Quando o amor brota no desconhecido

Os esposos que se amam, os gêmeos que chegam a sentir da mesma forma no mesmo momento; o amor de mãe, ah o amor de mãe. " Há mães que conseguem sentirem-se felizes com a felicidade dos filhos ", ironiza Leandro Karnal. " O amor não é egoísta, não quer nada para si ", doces palavras que constantemente desmancham no ar. Mesmo as mães, ah o amor de minha mãe, querem ser reconhecidas e amadas de volta, e quem não quer?

Essa história começa com uma mãe e um filho de 6 anos fugindo de um marido bêbado e violento. Em 1997, o interior do Maranhão é o espelho do modo Sarney de governar: duro, infértil, violento, pobre, sem esperança. Mas o filho está ao lado de sua mãe, ah o amor de mãe. Ela não poderia deixá-lo para trás, ele nunca se recuperaria disso. Ele encontra uma família que não conhecia, ela reencontra uma família que quase não foi sua, e nem haveria de ser agora. Os laços de sangue são superestimados nessa sociedade de aparências, " mas é família e família é família." Tolos. Onde deveria ser aconchego e lar é apenas mais um laço de sangue cumprido por obrigação, como um casamento arranjado onde os cônjuges se odeiam. Inferno!

Promessas vindas da Bahia e escutadas aos prantos numa casa telefônica no interior do Maranhão, ali era a selva amazônica ou mais um sertão? Ali era Nordeste? Tanto faz, não era nossa casa. Já foi um dia a casa daquela mãe, nunca foi daquele filho. Voltaríamos a terra onde o filho não seria rejeitado por ser negro; onde o pai carinhoso e marido violento estava arrependido. Voltaríamos como saímos, como uma mão na frente e outra atrás, voltando para uma casa que não era um lar.

Mas o dinheiro é curto, a vida é dura, o sol é quente, aqui também é sertão. A fome aperta, a criança sofre, as pernas faltam. " Moço, o senhor pode dar um café para meu filho, ele está zonzo. " Ah, o amor de mãe, ah o amor de minha mãe. " Posso, mas você vai comer e beber também. " Entraram. Beberam o café mais saboroso que qualquer colheita já produziu, comeram o pão que era o próprio corpo de Deus, banharam-se nas águas mais cristalinas que as do Éden. Banquetearam-se com a galinha caipira mais caipira e saborosa de todas as que Adão nomeou. E em troca, um agradecimento.

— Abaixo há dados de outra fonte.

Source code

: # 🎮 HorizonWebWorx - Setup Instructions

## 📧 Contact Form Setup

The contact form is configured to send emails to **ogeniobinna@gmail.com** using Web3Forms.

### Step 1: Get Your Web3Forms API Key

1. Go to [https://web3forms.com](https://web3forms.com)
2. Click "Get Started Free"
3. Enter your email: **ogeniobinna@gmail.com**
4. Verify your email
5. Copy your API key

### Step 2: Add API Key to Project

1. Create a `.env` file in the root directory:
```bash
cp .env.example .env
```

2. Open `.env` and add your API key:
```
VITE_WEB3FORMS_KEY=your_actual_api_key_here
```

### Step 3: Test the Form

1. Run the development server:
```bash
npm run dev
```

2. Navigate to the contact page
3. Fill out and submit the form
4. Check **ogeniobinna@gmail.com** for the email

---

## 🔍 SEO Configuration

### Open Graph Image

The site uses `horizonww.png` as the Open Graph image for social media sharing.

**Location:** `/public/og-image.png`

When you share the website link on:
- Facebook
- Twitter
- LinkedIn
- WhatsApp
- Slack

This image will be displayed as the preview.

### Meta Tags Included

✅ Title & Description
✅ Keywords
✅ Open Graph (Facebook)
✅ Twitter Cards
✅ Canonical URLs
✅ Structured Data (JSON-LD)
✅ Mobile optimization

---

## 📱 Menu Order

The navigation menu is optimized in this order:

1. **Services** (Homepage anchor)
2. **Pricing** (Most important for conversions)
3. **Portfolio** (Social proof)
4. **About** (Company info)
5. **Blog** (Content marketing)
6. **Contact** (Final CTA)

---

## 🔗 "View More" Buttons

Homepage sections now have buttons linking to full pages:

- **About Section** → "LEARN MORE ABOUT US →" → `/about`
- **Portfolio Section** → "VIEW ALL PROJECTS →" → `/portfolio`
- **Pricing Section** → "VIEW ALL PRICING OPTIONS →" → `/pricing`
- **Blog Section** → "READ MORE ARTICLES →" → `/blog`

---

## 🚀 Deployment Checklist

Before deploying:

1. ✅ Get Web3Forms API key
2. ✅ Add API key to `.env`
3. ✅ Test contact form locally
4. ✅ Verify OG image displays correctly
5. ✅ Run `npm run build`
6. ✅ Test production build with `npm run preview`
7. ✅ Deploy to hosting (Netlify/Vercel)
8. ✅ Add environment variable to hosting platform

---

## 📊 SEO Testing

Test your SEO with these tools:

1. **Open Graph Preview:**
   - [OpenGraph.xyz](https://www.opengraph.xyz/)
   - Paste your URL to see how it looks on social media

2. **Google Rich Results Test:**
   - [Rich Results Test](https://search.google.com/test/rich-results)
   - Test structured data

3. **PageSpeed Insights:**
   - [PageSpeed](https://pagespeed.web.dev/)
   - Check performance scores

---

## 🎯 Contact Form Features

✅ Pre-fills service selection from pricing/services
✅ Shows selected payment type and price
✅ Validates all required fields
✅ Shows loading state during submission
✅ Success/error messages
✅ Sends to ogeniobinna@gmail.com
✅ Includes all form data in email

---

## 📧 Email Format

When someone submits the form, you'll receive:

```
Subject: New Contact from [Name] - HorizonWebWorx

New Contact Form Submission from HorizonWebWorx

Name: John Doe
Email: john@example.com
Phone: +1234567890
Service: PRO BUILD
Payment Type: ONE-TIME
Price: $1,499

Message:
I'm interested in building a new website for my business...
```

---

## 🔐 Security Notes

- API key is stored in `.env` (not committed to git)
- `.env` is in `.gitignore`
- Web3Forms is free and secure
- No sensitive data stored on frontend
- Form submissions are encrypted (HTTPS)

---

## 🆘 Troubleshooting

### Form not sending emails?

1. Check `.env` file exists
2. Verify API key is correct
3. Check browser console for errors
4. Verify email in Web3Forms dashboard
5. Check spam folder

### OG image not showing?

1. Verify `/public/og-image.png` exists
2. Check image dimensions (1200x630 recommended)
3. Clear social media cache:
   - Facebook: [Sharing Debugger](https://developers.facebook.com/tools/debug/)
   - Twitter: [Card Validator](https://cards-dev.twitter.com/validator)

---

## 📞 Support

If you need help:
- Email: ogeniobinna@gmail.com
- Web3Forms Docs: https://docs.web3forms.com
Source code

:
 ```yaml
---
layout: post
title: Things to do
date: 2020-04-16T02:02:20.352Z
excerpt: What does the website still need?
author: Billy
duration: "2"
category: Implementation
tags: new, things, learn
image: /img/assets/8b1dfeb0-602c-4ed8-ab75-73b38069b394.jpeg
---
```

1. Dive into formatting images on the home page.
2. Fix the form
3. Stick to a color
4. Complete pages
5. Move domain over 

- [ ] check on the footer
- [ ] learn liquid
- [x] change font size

A criança só se sentia feliz por algum momento. A mãe entendia a grandiosidade do gesto. Não era marido, não era pai, não era avô, não era irmão, não exigiu nada. Apenas estendeu a mão. Apenas deu amor e se despediu. A Bahia aguardava de novo.

As nostalgias pegam um homem de trinta anos pela manhã sem ele estar preparado. Porque? Porque aquele gesto? O homem não entende. Num mundo de indiferença é difícil acreditar no amor. Mas ele se lembra, não há um nome, os traços já lhe são confusos na memória, mas ele se lembra. Ah, o amor de minha mãe, ah o amor. O amor que surge num banco de praça qualquer num interior qualquer e atende um pedido de uma quase desconhecida. O homem de trinta vai às lágrimas porque relembra que existe amor. Ah, o amor.

" Deus é o Amor, filho. E o Amor é um Deus que me basta " *

* Trecho da canção Desconsolado, da banda soteropolitana Cascadura, presente no disco Bogary.